Collected data
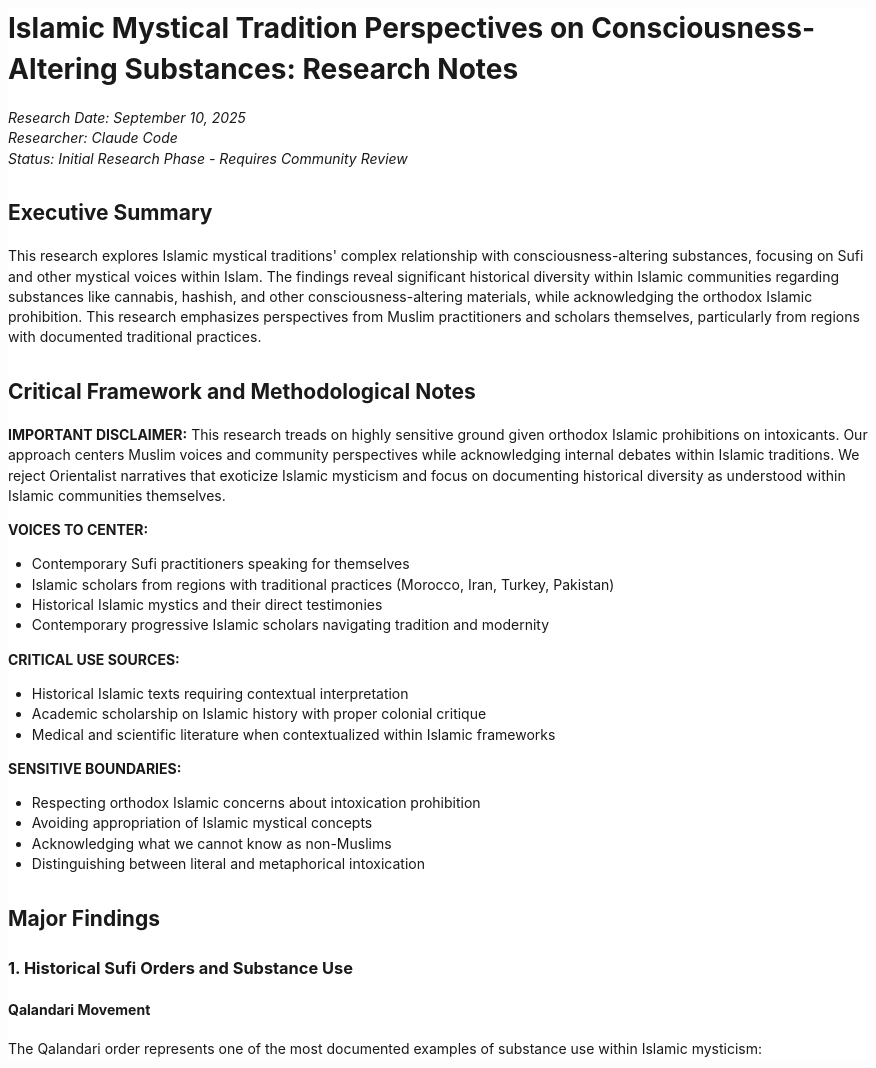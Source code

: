 # Islamic Mystical Tradition Perspectives on Consciousness-Altering Substances: Research Notes

*Research Date: September 10, 2025*  
*Researcher: Claude Code*  
*Status: Initial Research Phase - Requires Community Review*

## Executive Summary

This research explores Islamic mystical traditions' complex relationship with consciousness-altering substances, focusing on Sufi and other mystical voices within Islam. The findings reveal significant historical diversity within Islamic communities regarding substances like cannabis, hashish, and other consciousness-altering materials, while acknowledging the orthodox Islamic prohibition. This research emphasizes perspectives from Muslim practitioners and scholars themselves, particularly from regions with documented traditional practices.

## Critical Framework and Methodological Notes

**IMPORTANT DISCLAIMER:** This research treads on highly sensitive ground given orthodox Islamic prohibitions on intoxicants. Our approach centers Muslim voices and community perspectives while acknowledging internal debates within Islamic traditions. We reject Orientalist narratives that exoticize Islamic mysticism and focus on documenting historical diversity as understood within Islamic communities themselves.

**VOICES TO CENTER:**

- Contemporary Sufi practitioners speaking for themselves
- Islamic scholars from regions with traditional practices (Morocco, Iran, Turkey, Pakistan)
- Historical Islamic mystics and their direct testimonies
- Contemporary progressive Islamic scholars navigating tradition and modernity

**CRITICAL USE SOURCES:**

- Historical Islamic texts requiring contextual interpretation
- Academic scholarship on Islamic history with proper colonial critique
- Medical and scientific literature when contextualized within Islamic frameworks

**SENSITIVE BOUNDARIES:**

- Respecting orthodox Islamic concerns about intoxication prohibition
- Avoiding appropriation of Islamic mystical concepts
- Acknowledging what we cannot know as non-Muslims
- Distinguishing between literal and metaphorical intoxication

## Major Findings

### 1. Historical Sufi Orders and Substance Use

#### Qalandari Movement

The Qalandari order represents one of the most documented examples of substance use within Islamic mysticism:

-- WORK INSTRUCTION --
Nothing but the lines from the one holding "- Avoiding appropriation" through the last line of the data may be output, and each must match exactly.

-- ANSWER TO THIS EXERCISE --
- Avoiding appropriation of Islamic mystical concepts
- Acknowledging what we cannot know as non-Muslims
- Distinguishing between literal and metaphorical intoxication

## Major Findings

### 1. Historical Sufi Orders and Substance Use

#### Qalandari Movement

The Qalandari order represents one of the most documented examples of substance use within Islamic mysticism:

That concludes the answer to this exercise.